While Mao was, by his own admission, making a mess of his personal life, his political cau
se prospered. The Party had acknowledged him as its leader. The united front with the Guomindang had given the communists legitimacy – and the potential to win a mass following outside the remote base areas where Chiang Kai-shek had until then confined them – that they had never had before.

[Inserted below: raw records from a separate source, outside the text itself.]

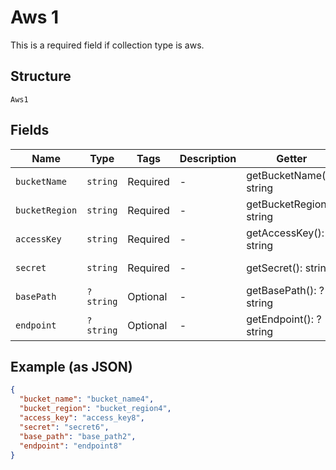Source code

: 
# Aws 1

This is a required field if collection type is aws.

## Structure

`Aws1`

## Fields

| Name | Type | Tags | Description | Getter | Setter |
|  --- | --- | --- | --- | --- | --- |
| `bucketName` | `string` | Required | - | getBucketName(): string | setBucketName(string bucketName): void |
| `bucketRegion` | `string` | Required | - | getBucketRegion(): string | setBucketRegion(string bucketRegion): void |
| `accessKey` | `string` | Required | - | getAccessKey(): string | setAccessKey(string accessKey): void |
| `secret` | `string` | Required | - | getSecret(): string | setSecret(string secret): void |
| `basePath` | `?string` | Optional | - | getBasePath(): ?string | setBasePath(?string basePath): void |
| `endpoint` | `?string` | Optional | - | getEndpoint(): ?string | setEndpoint(?string endpoint): void |

## Example (as JSON)

```json
{
  "bucket_name": "bucket_name4",
  "bucket_region": "bucket_region4",
  "access_key": "access_key8",
  "secret": "secret6",
  "base_path": "base_path2",
  "endpoint": "endpoint8"
}
```

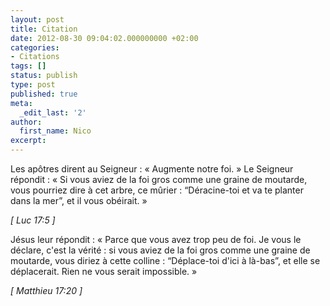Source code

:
 ```yaml
---
layout: post
title: Citation
date: 2012-08-30 09:04:02.000000000 +02:00
categories:
- Citations
tags: []
status: publish
type: post
published: true
meta:
  _edit_last: '2'
author:
  first_name: Nico
excerpt:
---
```

<p>Les apôtres dirent au Seigneur : « Augmente notre foi. » Le Seigneur répondit : « Si vous aviez de la foi gros comme une graine de moutarde, vous pourriez dire à cet arbre, ce mûrier : “Déracine-toi et va te planter dans la mer”, et il vous obéirait. »</p>
<p><em>[ Luc 17:5 ]</em></p>
<p>Jésus leur répondit : « Parce que vous avez trop peu de foi. Je vous le déclare, c'est la vérité : si vous aviez de la foi gros comme une graine de moutarde, vous diriez à cette colline : “Déplace-toi d'ici à là-bas”, et elle se déplacerait. Rien ne vous serait impossible. »</p>
<p><em>[ Matthieu 17:20 ]</em></p>
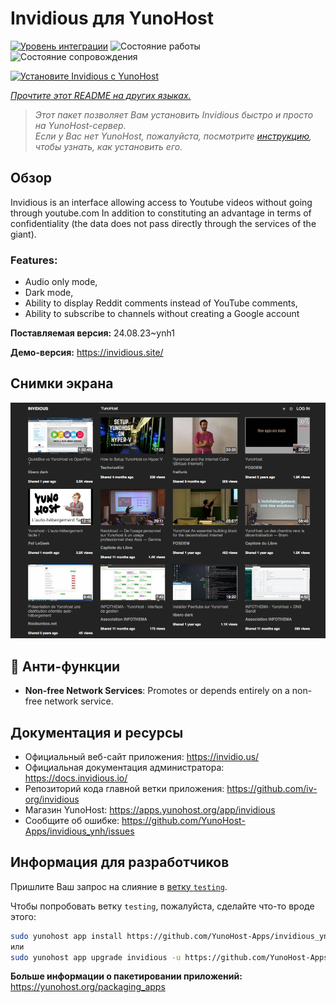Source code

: <!--
Важно: этот README был автоматически сгенерирован <https://github.com/YunoHost/apps/tree/master/tools/readme_generator>
Он НЕ ДОЛЖЕН редактироваться вручную.
-->

# Invidious для YunoHost

[![Уровень интеграции](https://dash.yunohost.org/integration/invidious.svg)](https://ci-apps.yunohost.org/ci/apps/invidious/) ![Состояние работы](https://ci-apps.yunohost.org/ci/badges/invidious.status.svg) ![Состояние сопровождения](https://ci-apps.yunohost.org/ci/badges/invidious.maintain.svg)

[![Установите Invidious с YunoHost](https://install-app.yunohost.org/install-with-yunohost.svg)](https://install-app.yunohost.org/?app=invidious)

*[Прочтите этот README на других языках.](./ALL_README.md)*

> *Этот пакет позволяет Вам установить Invidious быстро и просто на YunoHost-сервер.*  
> *Если у Вас нет YunoHost, пожалуйста, посмотрите [инструкцию](https://yunohost.org/install), чтобы узнать, как установить его.*

## Обзор

Invidious is an interface allowing access to Youtube videos without going through youtube.com
In addition to constituting an advantage in terms of confidentiality (the data does not pass directly through the services of the giant).

### Features:

- Audio only mode,
- Dark mode,
- Ability to display Reddit comments instead of YouTube comments,
- Ability to subscribe to channels without creating a Google account 


**Поставляемая версия:** 24.08.23~ynh1

**Демо-версия:** <https://invidious.site/>

## Снимки экрана

![Снимок экрана Invidious](./doc/screenshots/screenshot.png)

## :red_circle: Анти-функции

- **Non-free Network Services**: Promotes or depends entirely on a non-free network service.

## Документация и ресурсы

- Официальный веб-сайт приложения: <https://invidio.us/>
- Официальная документация администратора: <https://docs.invidious.io/>
- Репозиторий кода главной ветки приложения: <https://github.com/iv-org/invidious>
- Магазин YunoHost: <https://apps.yunohost.org/app/invidious>
- Сообщите об ошибке: <https://github.com/YunoHost-Apps/invidious_ynh/issues>

## Информация для разработчиков

Пришлите Ваш запрос на слияние в [ветку `testing`](https://github.com/YunoHost-Apps/invidious_ynh/tree/testing).

Чтобы попробовать ветку `testing`, пожалуйста, сделайте что-то вроде этого:

```bash
sudo yunohost app install https://github.com/YunoHost-Apps/invidious_ynh/tree/testing --debug
или
sudo yunohost app upgrade invidious -u https://github.com/YunoHost-Apps/invidious_ynh/tree/testing --debug
```

**Больше информации о пакетировании приложений:** <https://yunohost.org/packaging_apps>
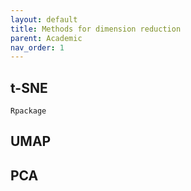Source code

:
 ```yaml
---
layout: default
title: Methods for dimension reduction
parent: Academic
nav_order: 1
---
```


<!--- [_config.yml]({{ site.baseurl }}/images/config.png)--->



## t-SNE

```
Rpackage
```

## UMAP

## PCA
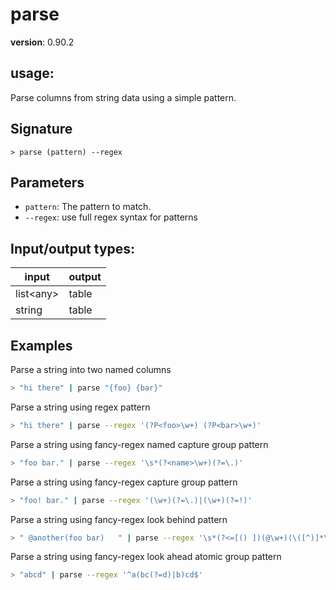 # parse

**version**: 0.90.2

## **usage**:

Parse columns from string data using a simple pattern.

## Signature

`> parse (pattern) --regex`

## Parameters

- `pattern`: The pattern to match.
- `--regex`: use full regex syntax for patterns

## Input/output types:

| input       | output |
| ----------- | ------ |
| list\<any\> | table  |
| string      | table  |

## Examples

Parse a string into two named columns

```bash
> "hi there" | parse "{foo} {bar}"
```

Parse a string using regex pattern

```bash
> "hi there" | parse --regex '(?P<foo>\w+) (?P<bar>\w+)'
```

Parse a string using fancy-regex named capture group pattern

```bash
> "foo bar." | parse --regex '\s*(?<name>\w+)(?=\.)'
```

Parse a string using fancy-regex capture group pattern

```bash
> "foo! bar." | parse --regex '(\w+)(?=\.)|(\w+)(?=!)'
```

Parse a string using fancy-regex look behind pattern

```bash
> " @another(foo bar)   " | parse --regex '\s*(?<=[() ])(@\w+)(\([^)]*\))?\s*'
```

Parse a string using fancy-regex look ahead atomic group pattern

```bash
> "abcd" | parse --regex '^a(bc(?=d)|b)cd$'
```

Throughout 1938, whatever Mao's private reservations, he had insisted publicly that the GMD should be given the benefit of the doubt. ‘Love and Protect the Communist Party; make it develop and expand. Do the same for the Guomindang,’ he declared. The nationalist party had a ‘glorious history [and] a bright future’; it was ‘the backbone’ of the struggle against Japan, and Sun Yat-sen and Chiang Kai-shek were both 'great leaders’.86
In part, this was a cover to protect himself against Wang Ming's charges that he was too mistrustful of nationalist intentions. In part it was reassurance to Moscow that, despite the sidelining of the Returned Students, the Chinese communists had the Kremlin's interests at heart. But it also reflected an underlying truth. The Guomindang army had 1.7 million men at the outset of the war; the communists roughly 40,000. Chiang's troops had to bear the main burden of resistance to Japan because they alone had the strength to do so. From the Marco Polo bridge incident on, it was the nationalist armies which fought the big conventional battles to try to slow the Japanese advance, while Mao's forces engaged in guerrilla warfare behind Japanese lines. That would remain the pattern for the duration of the war.87
Until the winter of that year, relations between the CCP and the GMD were relatively smooth. But in January 1939, the same month that Chiang Kai-shek agreed to the setting up of a CCP Liaison Office in Chongqing, headed by Zhou Enlai, the GMD leaders approved a secret decision to ‘corrode, contain, restrict and combat’ the Communist Party.88 It was prompted by the belated realisation that Mao was using the communists’ newfound freedom of action not only to harass the enemy but to establish communist base areas in the spaces between the zones of Japanese occupation, procuring a dramatic expansion of communist military strength. By the end of 1938, the Eighth Route Army had grown five times, to 200,000 men. Two years later it would exceed half a million.89 Not all the recruits had weapons, or sufficient ammunition, and further growth would be slowed because the communist bases could not produce enough food to support such an enormous force. None the less, for Chiang, it was the stuff of nightmares. Both he and Mao were well aware that the alliance against their common enemy, Japan, would last only as long as the war and that the moment it was over, the fight to determine which of them would rule China would resume more fiercely then ever. Preventing the growth of communist strength was no less important to the nationalists than defeating Japan. That spring Chiang's forces launched an offensive to beat back communist expansion in the north-west and in neighbouring Shaanxi, provoking Mao to warn ‘We will not attack unless we are attacked ourselves. But if we are attacked, we will certainly counter-attack.’90 The following year 400,000 nationalist troops were detached from the war effort to blockade the area around Yan'an, known as the Shaanxi–Gansu–Ningxia Border Region, and Chiang cancelled a government subsidy to the communists of 180,000 US dollars a month.